- [MATERIAL PROVIDED]
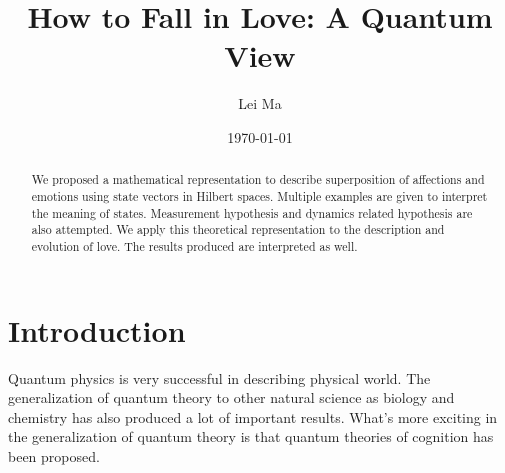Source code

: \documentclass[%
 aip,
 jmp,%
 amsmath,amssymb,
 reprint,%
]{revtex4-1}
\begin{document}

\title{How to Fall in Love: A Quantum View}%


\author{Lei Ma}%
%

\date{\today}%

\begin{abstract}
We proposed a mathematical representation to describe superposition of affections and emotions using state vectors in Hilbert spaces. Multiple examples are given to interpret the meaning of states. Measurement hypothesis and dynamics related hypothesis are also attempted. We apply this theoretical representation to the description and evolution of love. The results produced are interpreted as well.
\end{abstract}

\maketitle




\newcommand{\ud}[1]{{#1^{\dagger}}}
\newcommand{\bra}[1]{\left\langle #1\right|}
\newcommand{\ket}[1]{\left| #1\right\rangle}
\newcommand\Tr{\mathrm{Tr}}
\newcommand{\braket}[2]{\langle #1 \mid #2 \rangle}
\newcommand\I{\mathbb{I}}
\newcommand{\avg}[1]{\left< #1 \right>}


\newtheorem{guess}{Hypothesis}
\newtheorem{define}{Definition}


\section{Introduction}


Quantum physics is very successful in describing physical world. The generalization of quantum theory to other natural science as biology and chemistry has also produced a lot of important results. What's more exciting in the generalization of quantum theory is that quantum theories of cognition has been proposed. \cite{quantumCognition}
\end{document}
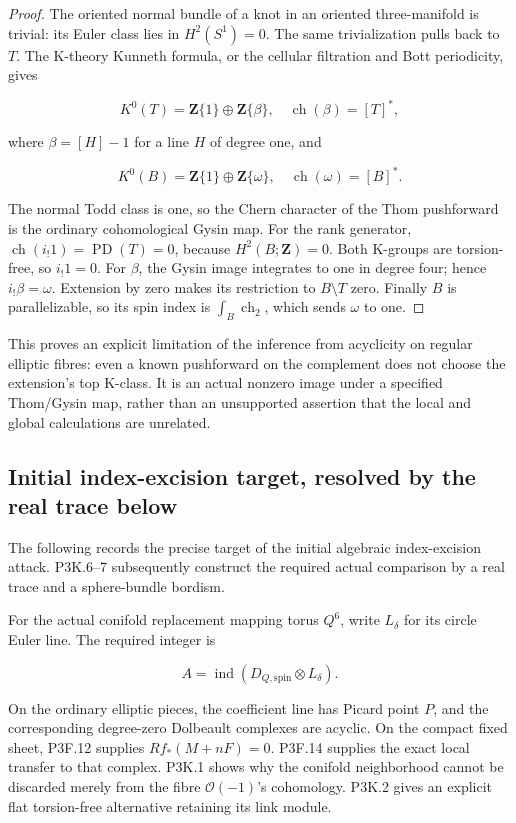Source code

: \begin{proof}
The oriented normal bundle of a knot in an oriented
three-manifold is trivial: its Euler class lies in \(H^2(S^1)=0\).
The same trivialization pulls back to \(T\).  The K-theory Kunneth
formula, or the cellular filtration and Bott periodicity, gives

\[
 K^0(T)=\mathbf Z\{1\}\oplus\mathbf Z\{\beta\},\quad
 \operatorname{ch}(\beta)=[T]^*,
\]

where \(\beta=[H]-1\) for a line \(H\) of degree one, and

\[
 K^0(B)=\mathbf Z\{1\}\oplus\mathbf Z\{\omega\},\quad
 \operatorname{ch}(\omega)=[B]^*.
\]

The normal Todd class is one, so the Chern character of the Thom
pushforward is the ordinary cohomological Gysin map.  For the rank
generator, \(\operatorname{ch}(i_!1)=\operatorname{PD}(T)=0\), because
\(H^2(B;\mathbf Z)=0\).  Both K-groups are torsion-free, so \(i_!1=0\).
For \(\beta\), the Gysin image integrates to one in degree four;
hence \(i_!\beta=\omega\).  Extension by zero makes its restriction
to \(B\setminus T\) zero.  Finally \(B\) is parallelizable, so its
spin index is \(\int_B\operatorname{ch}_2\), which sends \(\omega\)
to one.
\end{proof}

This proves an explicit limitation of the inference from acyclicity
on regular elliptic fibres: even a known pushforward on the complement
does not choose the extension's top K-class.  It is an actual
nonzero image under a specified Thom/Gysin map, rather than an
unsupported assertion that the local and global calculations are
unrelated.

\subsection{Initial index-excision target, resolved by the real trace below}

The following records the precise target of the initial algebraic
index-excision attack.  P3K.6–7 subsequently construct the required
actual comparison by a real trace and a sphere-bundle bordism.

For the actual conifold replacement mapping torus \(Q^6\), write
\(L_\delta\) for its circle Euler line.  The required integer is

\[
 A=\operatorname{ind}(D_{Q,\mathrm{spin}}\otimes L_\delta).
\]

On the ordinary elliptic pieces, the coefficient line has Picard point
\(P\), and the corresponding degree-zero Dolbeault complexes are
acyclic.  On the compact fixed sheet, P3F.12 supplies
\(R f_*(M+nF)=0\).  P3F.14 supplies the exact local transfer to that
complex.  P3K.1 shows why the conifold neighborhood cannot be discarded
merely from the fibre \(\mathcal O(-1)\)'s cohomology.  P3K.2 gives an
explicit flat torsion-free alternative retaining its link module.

- [WORK TO BE COMPLETED]
Print the material above once more, exactly. No pictures belong in it.

- [ANSWER TO THE PROBLEM]
Source code

: \documentclass[%
 aip,
 jmp,%
 amsmath,amssymb,
 reprint,%
]{revtex4-1}
\begin{document}

\title{How to Fall in Love: A Quantum View}%


\author{Lei Ma}%
%

\date{\today}%

\begin{abstract}
We proposed a mathematical representation to describe superposition of affections and emotions using state vectors in Hilbert spaces. Multiple examples are given to interpret the meaning of states. Measurement hypothesis and dynamics related hypothesis are also attempted. We apply this theoretical representation to the description and evolution of love. The results produced are interpreted as well.
\end{abstract}

\maketitle




\newcommand{\ud}[1]{{#1^{\dagger}}}
\newcommand{\bra}[1]{\left\langle #1\right|}
\newcommand{\ket}[1]{\left| #1\right\rangle}
\newcommand\Tr{\mathrm{Tr}}
\newcommand{\braket}[2]{\langle #1 \mid #2 \rangle}
\newcommand\I{\mathbb{I}}
\newcommand{\avg}[1]{\left< #1 \right>}


\newtheorem{guess}{Hypothesis}
\newtheorem{define}{Definition}


\section{Introduction}


Quantum physics is very successful in describing physical world. The generalization of quantum theory to other natural science as biology and chemistry has also produced a lot of important results. What's more exciting in the generalization of quantum theory is that quantum theories of cognition has been proposed. \cite{quantumCognition}
\end{document}
Source code

: \begin{proof}
The oriented normal bundle of a knot in an oriented
three-manifold is trivial: its Euler class lies in \(H^2(S^1)=0\).
The same trivialization pulls back to \(T\).  The K-theory Kunneth
formula, or the cellular filtration and Bott periodicity, gives

\[
 K^0(T)=\mathbf Z\{1\}\oplus\mathbf Z\{\beta\},\quad
 \operatorname{ch}(\beta)=[T]^*,
\]

where \(\beta=[H]-1\) for a line \(H\) of degree one, and

\[
 K^0(B)=\mathbf Z\{1\}\oplus\mathbf Z\{\omega\},\quad
 \operatorname{ch}(\omega)=[B]^*.
\]

The normal Todd class is one, so the Chern character of the Thom
pushforward is the ordinary cohomological Gysin map.  For the rank
generator, \(\operatorname{ch}(i_!1)=\operatorname{PD}(T)=0\), because
\(H^2(B;\mathbf Z)=0\).  Both K-groups are torsion-free, so \(i_!1=0\).
For \(\beta\), the Gysin image integrates to one in degree four;
hence \(i_!\beta=\omega\).  Extension by zero makes its restriction
to \(B\setminus T\) zero.  Finally \(B\) is parallelizable, so its
spin index is \(\int_B\operatorname{ch}_2\), which sends \(\omega\)
to one.
\end{proof}

This proves an explicit limitation of the inference from acyclicity
on regular elliptic fibres: even a known pushforward on the complement
does not choose the extension's top K-class.  It is an actual
nonzero image under a specified Thom/Gysin map, rather than an
unsupported assertion that the local and global calculations are
unrelated.

\subsection{Initial index-excision target, resolved by the real trace below}

The following records the precise target of the initial algebraic
index-excision attack.  P3K.6–7 subsequently construct the required
actual comparison by a real trace and a sphere-bundle bordism.

For the actual conifold replacement mapping torus \(Q^6\), write
\(L_\delta\) for its circle Euler line.  The required integer is

\[
 A=\operatorname{ind}(D_{Q,\mathrm{spin}}\otimes L_\delta).
\]

On the ordinary elliptic pieces, the coefficient line has Picard point
\(P\), and the corresponding degree-zero Dolbeault complexes are
acyclic.  On the compact fixed sheet, P3F.12 supplies
\(R f_*(M+nF)=0\).  P3F.14 supplies the exact local transfer to that
complex.  P3K.1 shows why the conifold neighborhood cannot be discarded
merely from the fibre \(\mathcal O(-1)\)'s cohomology.  P3K.2 gives an
explicit flat torsion-free alternative retaining its link module.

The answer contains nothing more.